__Data for this task__.
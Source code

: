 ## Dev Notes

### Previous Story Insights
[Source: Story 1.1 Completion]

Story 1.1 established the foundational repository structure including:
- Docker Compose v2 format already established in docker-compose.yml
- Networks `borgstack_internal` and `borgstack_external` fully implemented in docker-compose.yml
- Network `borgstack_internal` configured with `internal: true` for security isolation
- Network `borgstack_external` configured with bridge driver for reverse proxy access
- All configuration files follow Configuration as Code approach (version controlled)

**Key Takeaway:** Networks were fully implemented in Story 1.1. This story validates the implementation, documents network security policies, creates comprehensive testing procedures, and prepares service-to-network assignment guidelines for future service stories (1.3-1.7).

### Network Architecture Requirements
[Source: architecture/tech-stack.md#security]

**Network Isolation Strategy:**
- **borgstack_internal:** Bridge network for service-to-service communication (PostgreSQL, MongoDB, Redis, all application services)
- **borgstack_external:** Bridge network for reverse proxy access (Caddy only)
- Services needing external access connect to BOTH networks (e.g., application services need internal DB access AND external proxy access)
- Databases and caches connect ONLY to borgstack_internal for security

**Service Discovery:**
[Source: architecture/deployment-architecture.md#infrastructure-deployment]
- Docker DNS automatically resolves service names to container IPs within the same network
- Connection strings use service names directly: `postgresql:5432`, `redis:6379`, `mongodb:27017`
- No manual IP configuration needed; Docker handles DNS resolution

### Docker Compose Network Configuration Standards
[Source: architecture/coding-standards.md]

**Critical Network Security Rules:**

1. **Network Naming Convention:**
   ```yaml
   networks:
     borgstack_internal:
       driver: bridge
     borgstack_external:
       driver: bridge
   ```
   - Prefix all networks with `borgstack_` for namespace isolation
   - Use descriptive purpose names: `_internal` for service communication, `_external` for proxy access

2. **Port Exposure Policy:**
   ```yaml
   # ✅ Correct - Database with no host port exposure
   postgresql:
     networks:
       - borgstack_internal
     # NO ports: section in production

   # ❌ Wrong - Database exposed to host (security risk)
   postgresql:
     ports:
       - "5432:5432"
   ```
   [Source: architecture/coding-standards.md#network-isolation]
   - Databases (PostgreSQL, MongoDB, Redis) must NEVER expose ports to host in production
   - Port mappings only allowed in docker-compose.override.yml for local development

__Task goal__. Your answer should contain every entry, transcribed exactly.

__Answer box__.
Source code

: ## Dev Notes

### Previous Story Insights
[Source: Story 1.1 Completion]

Story 1.1 established the foundational repository structure including:
- Docker Compose v2 format already established in docker-compose.yml
- Networks `borgstack_internal` and `borgstack_external` fully implemented in docker-compose.yml
- Network `borgstack_internal` configured with `internal: true` for security isolation
- Network `borgstack_external` configured with bridge driver for reverse proxy access
- All configuration files follow Configuration as Code approach (version controlled)

**Key Takeaway:** Networks were fully implemented in Story 1.1. This story validates the implementation, documents network security policies, creates comprehensive testing procedures, and prepares service-to-network assignment guidelines for future service stories (1.3-1.7).

### Network Architecture Requirements
[Source: architecture/tech-stack.md#security]

**Network Isolation Strategy:**
- **borgstack_internal:** Bridge network for service-to-service communication (PostgreSQL, MongoDB, Redis, all application services)
- **borgstack_external:** Bridge network for reverse proxy access (Caddy only)
- Services needing external access connect to BOTH networks (e.g., application services need internal DB access AND external proxy access)
- Databases and caches connect ONLY to borgstack_internal for security

**Service Discovery:**
[Source: architecture/deployment-architecture.md#infrastructure-deployment]
- Docker DNS automatically resolves service names to container IPs within the same network
- Connection strings use service names directly: `postgresql:5432`, `redis:6379`, `mongodb:27017`
- No manual IP configuration needed; Docker handles DNS resolution

### Docker Compose Network Configuration Standards
[Source: architecture/coding-standards.md]

**Critical Network Security Rules:**

1. **Network Naming Convention:**
   ```yaml
   networks:
     borgstack_internal:
       driver: bridge
     borgstack_external:
       driver: bridge
   ```
   - Prefix all networks with `borgstack_` for namespace isolation
   - Use descriptive purpose names: `_internal` for service communication, `_external` for proxy access

2. **Port Exposure Policy:**
   ```yaml
   # ✅ Correct - Database with no host port exposure
   postgresql:
     networks:
       - borgstack_internal
     # NO ports: section in production

   # ❌ Wrong - Database exposed to host (security risk)
   postgresql:
     ports:
       - "5432:5432"
   ```
   [Source: architecture/coding-standards.md#network-isolation]
   - Databases (PostgreSQL, MongoDB, Redis) must NEVER expose ports to host in production
   - Port mappings only allowed in docker-compose.override.yml for local development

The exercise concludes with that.